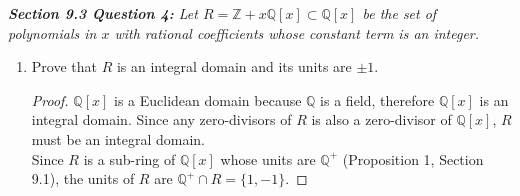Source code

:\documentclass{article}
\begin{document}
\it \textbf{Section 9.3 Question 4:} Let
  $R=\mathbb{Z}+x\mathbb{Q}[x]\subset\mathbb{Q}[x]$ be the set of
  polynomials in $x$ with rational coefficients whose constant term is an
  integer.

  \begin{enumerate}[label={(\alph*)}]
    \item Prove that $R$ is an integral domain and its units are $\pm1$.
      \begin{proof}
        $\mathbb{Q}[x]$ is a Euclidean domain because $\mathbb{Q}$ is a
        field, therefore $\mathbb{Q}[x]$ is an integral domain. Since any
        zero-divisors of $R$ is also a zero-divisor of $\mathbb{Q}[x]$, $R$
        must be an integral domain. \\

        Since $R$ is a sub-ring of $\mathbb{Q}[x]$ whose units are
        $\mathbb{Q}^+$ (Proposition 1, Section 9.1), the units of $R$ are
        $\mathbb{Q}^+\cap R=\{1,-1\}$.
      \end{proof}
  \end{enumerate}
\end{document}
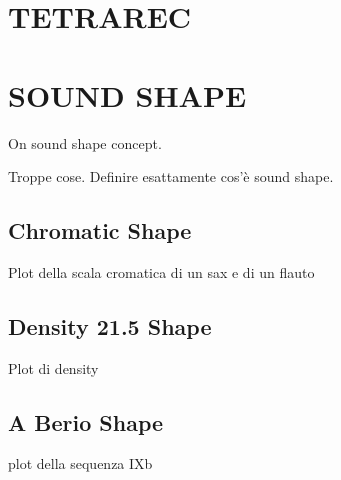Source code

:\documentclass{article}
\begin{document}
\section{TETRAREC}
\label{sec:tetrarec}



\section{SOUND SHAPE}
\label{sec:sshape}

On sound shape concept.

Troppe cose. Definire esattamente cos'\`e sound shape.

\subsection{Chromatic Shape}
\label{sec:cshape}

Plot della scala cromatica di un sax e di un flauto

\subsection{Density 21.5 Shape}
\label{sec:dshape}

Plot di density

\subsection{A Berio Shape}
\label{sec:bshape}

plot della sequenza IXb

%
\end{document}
·····
### Work request
Print all the records exactly, minus any images.

### Response to this exercise
Source code

:\documentclass{article}
\begin{document}
\it \textbf{Section 9.3 Question 4:} Let
  $R=\mathbb{Z}+x\mathbb{Q}[x]\subset\mathbb{Q}[x]$ be the set of
  polynomials in $x$ with rational coefficients whose constant term is an
  integer.

  \begin{enumerate}[label={(\alph*)}]
    \item Prove that $R$ is an integral domain and its units are $\pm1$.
      \begin{proof}
        $\mathbb{Q}[x]$ is a Euclidean domain because $\mathbb{Q}$ is a
        field, therefore $\mathbb{Q}[x]$ is an integral domain. Since any
        zero-divisors of $R$ is also a zero-divisor of $\mathbb{Q}[x]$, $R$
        must be an integral domain. \\

        Since $R$ is a sub-ring of $\mathbb{Q}[x]$ whose units are
        $\mathbb{Q}^+$ (Proposition 1, Section 9.1), the units of $R$ are
        $\mathbb{Q}^+\cap R=\{1,-1\}$.
      \end{proof}
  \end{enumerate}
\end{document}
Source code

:\documentclass{article}
\begin{document}
\section{TETRAREC}
\label{sec:tetrarec}



\section{SOUND SHAPE}
\label{sec:sshape}

On sound shape concept.

Troppe cose. Definire esattamente cos'\`e sound shape.

\subsection{Chromatic Shape}
\label{sec:cshape}

Plot della scala cromatica di un sax e di un flauto

\subsection{Density 21.5 Shape}
\label{sec:dshape}

Plot di density

\subsection{A Berio Shape}
\label{sec:bshape}

plot della sequenza IXb

%
\end{document}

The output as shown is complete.